There’s an itch worth scratching—but…

Comic courtesy of malandchad.com

May 27th is my wife’s and my seventh wedding anniversary (we celebrated 13 years as a couple in January). This is kind of a big deal, not only because it means we’re now among those who’ve been married the longest in our homeland of Canada (maybe), but it means we’ve beat the fabled seven-year-itch.

What is this condition, you ask?

The seven-year-itch is the mid-life crisis in a marriage when all of a sudden you find yourself riding a motorcycle to get groceries (or so I’ve heard). Fortunately for me, neither of us have any interest in riding motorbikes to No Frills or anywhere else for that matter.

What’s been really helpful for me to remember during our marriage so far is that marriage takes a lot of work. Honestly, I understand why some people throw in the towel. When you’re both completely stressed about money and not talking about it, when you’re feeling the weight of a job you hate and it’s taking its toll on your family… it’s understandable why some people can’t make their marriage work.

I understand how some men and women can fall into the trap of the emotional affair by getting just a bit too close to someone who isn’t their spouse. People get itchy; they get “bored.” They want something new and different.

And yet…

I’m pretty sure it’s not an itch worth scratching.

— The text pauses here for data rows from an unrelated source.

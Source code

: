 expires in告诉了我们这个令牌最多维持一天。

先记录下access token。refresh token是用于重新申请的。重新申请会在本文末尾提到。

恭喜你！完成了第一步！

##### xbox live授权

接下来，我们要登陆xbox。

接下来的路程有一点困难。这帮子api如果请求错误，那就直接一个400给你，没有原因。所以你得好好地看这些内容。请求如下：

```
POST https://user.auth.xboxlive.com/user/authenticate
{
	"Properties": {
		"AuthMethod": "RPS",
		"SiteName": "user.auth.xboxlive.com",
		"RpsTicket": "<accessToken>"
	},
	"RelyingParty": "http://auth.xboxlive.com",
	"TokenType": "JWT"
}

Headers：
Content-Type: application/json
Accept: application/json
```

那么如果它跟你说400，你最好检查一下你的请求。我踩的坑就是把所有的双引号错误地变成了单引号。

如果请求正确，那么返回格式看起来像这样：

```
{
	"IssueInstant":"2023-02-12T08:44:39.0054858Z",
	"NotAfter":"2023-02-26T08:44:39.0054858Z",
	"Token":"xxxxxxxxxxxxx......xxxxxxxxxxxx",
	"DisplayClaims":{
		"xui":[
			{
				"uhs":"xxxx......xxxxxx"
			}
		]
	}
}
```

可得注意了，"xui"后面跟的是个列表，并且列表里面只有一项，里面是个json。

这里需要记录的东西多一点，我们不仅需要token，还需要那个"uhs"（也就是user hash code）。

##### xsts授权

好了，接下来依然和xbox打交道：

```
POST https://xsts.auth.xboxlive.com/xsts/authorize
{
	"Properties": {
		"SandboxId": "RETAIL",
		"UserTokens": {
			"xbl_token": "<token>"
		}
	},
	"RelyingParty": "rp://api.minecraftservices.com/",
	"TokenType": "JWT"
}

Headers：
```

I’m no great expert, but it seems to be if we’re finding our spouses dull, it might be that we’re not paying enough attention. Currently I’m in a season where I’m only going to see my wife in person for the next two days and then I’ll be seeing her only via FaceTime chats for the better part of two weeks.

I’m not looking forward to that. Why? Because Emily is interesting. She tells me interesting stories about her day, and expresses herself pretty frankly most of the time, and sometimes she cries and I really don’t know what to do (which means I totally respect this guy). Being away from her really, really stinks.

I could go on and wind up with a post that makes no sense whatsoever. But the point is this: There are some itches you should scratch—but the itch that makes you want to quit your marriage isn’t one of them.